Even though a number of studies have been performed on bubble formation and surface sloshing in TSL flows, two aspects still need to be addressed: (1) To better represent the flow characteristics of industrial TSL process, more studies on bubble formation and sloshing behavior in viscous liquids are necessary, especially a study focusing on the effects of different operating conditions. (2) A comparison study is necessary to clarify the effects of viscosity and surface tension. In this work, a numerical approach, i.e., volume-of-fluid (VOF) model coupled with large eddy simulation (LES), is adopted to study the key features, namely, bubble formation and surface sloshing behavior in a viscous liquid. Compared to the less viscous liquids such as water and liquid metal frequently used in previous studies, a detailed study on the viscous liquid can provide a better understanding of the practical TSL flows involving viscous slags and residues.

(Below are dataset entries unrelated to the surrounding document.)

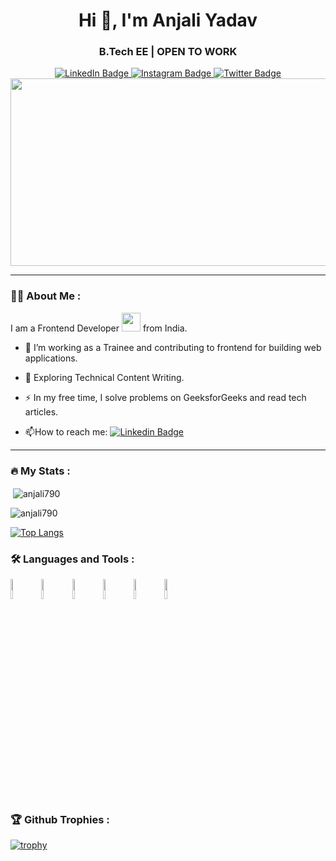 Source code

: <h1 align="center">Hi 👋, I'm Anjali Yadav</h1>
<h3 align="center">B.Tech EE | OPEN TO WORK</h3>

<div id="badges" align="center">
  <div>
  <a href="https://www.linkedin.com/in/anjali-yadav-51828622a">
    <img src="https://img.shields.io/badge/LinkedIn-blue?style=for-the-badge&logo=linkedin&logoColor=white" alt="LinkedIn Badge"/>
  </a>
  <a href="">
    <img src="https://img.shields.io/badge/Instagram-black?style=for-the-badge&logo=instagram&logoColor=light-pink" alt="Instagram Badge"/>
  </a>
  <a href="your-twitter-URL">
    <img src="https://img.shields.io/badge/Twitter-blue?style=for-the-badge&logo=twitter&logoColor=white" alt="Twitter Badge"/>
  </a>
  </div>  
  <img src="https://komarev.com/ghpvc/?username=anjali790&style=flat-square&color=blue" alt=""/>
</div>
 
 <div align="center">
  <img src="https://media.giphy.com/media/dWesBcTLavkZuG35MI/giphy.gif" width="600" height="300"/>
</div>

<hr>

### :woman_technologist: About Me :
I am a Frontend Developer <img src="https://media.giphy.com/media/WUlplcMpOCEmTGBtBW/giphy.gif" width="30"> from India.
- :telescope: I’m working as a Trainee and contributing to frontend for building web applications.

- :seedling: Exploring Technical Content Writing.

- :zap: In my free time, I solve problems on GeeksforGeeks and read tech articles.

- :mailbox:How to reach me: [![Linkedin Badge](https://img.shields.io/badge/-LinkedIn-blue?style=flat&logo=Linkedin&logoColor=white)](https://www.linkedin.com/in/anjali-yadav-51828622a)

<hr>

### :fire: My Stats :
<div id="badges" align="left">
<p>&nbsp;<img align="center" src="https://github-readme-stats.vercel.app/api?username=anjali790&show_icons=true&locale=en&theme=vision-friendly-dark" alt="anjali790" /></p>
<p><img align="center" src="https://github-readme-streak-stats.herokuapp.com/?user=anjali790&layout=compact&theme=vision-friendly-dark" alt="anjali790" /></p>

[![Top Langs](https://github-readme-stats.vercel.app/api/top-langs/?username=anjali790&layout=compact&theme=vision-friendly-dark)](https://github.com/anuraghazra/github-readme-stats)
</div>

### :hammer_and_wrench: Languages and Tools :
<code><img width="9%" src="https://www.vectorlogo.zone/logos/w3_html5/w3_html5-ar21.svg"></code>
<code><img width="9%" src="https://www.vectorlogo.zone/logos/w3_css/w3_css-ar21.svg"></code>
<code><img width="9%" src="https://www.vectorlogo.zone/logos/javascript/javascript-ar21.svg"></code>
<code><img width="9%" src="https://www.vectorlogo.zone/logos/reactjs/reactjs-ar21.svg"></code>
<code><img width="9%" src="https://www.vectorlogo.zone/logos/git-scm/git-scm-ar21.svg"></code>
<code><img width="9%" src="https://www.vectorlogo.zone/logos/github/github-ar21.svg"></code>

### :trophy: Github Trophies  :
[![trophy](https://github-profile-trophy.vercel.app/?username=anjali790)](https://github.com/ryo-ma/github-profile-trophy)<br>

Experimental and Numerical Methodology

Experimental Setup

To validate the numerical model used in this work, high-resolution particle imaging velocimetry (HR-PIV) experiments are conducted in an air-paraffin oil two-phase system. Air and paraffin oil are used to simulate the gas and viscous slag phase in the slag valorization and metal recycling process. The HR-PIV experimental setup is given in Fig. 1. The vessel has dimensions of 0.135 m × 0.135 m × 0.195 m. The outer and inner diameters of the lance are 0.008 m and 0.005 m. The geometrical information and materials properties are listed in Table S1 (see Supplementary Material). Considering the maximal pixel displacement, the relative error of the instantaneous velocity measured by the PIV experiment is  < 2%. The sampling error on the mean velocity is estimated to be < 2% based on the sampling size of 1024. Therefore, the total relative error is < 5%. The detailed experimental procedures can be found in the work of Wang et al.¹⁴ and Vanierschot et al.;²⁶ therefore, it will not be repeated here. It is worth mentioning that a square vessel was used in the PIV experiments for the convenience of data collection. This is different with practical cases where circular vessels are usually used as reactors. The difference associated with vessel shape is likely to cause deviation of flow pattern from industrial cases. In addition, the effect of the vessel shape on bubbling frequency and surface sloshing wave has not been clarified. This needs to be further studied in future. For the measured zone in Fig. 1b, it was chosen to avoid the interference from rising gas bubbles, which can severely deteriorate the fidelity of the experimental data.

Fig. 1

(a) HR-PIV setup and (b) PIV measured zone 0.058 m × 0.058 m: A (− 0.065, 0, 0.164); B (− 0.007, 0, 0.164); C (−  0.007, 0, 0.106); D (− 0.065, 0, 0.106).

Numerical Approach

The numerical simulations are performed with the commercial software package ANSYS FLUENT 2021R1. The VOF model is used to simulate the two-phase flow, given that the advanced interface-tracking algorithm, i.e., geometric reconstruction scheme developed by Youngs,²⁷ is incorporated in this model, which makes it perfectly suitable to resolve the bubble formation and wave propagation behavior. In the VOF model variables are shared with all phases. Therefore, only one set of the mass and momentum conservation equations is solved in Eqs. 1 and 2. The surface tension force, as a source term in the momentum conservation equation, is simulated based on the continuum surface force (CSF) model developed by Brackbill et al.²⁸ The LES model is used to resolve the turbulence in the TSL flow. Among various sub-grid scale (SGS) models in LES, the Dynamic Smagorinsky-Lilly (DSL) model is adopted to compute the eddy viscosity, during which the model constant can be dynamically determined instead of a priori constant value.^29,30 With this merit the DSL model is expected to be more accurate in predicting the turbulent quantities. The operational parameters for all simulations are displayed in Table I. The dimensionless numbers, i.e., the modified Froude number, Fr_m, the Reynolds number, Re, the Bond number, Bo, and the Weber number, We, are calculated to describe the TSL flow, as seen in Eqs. 3–6.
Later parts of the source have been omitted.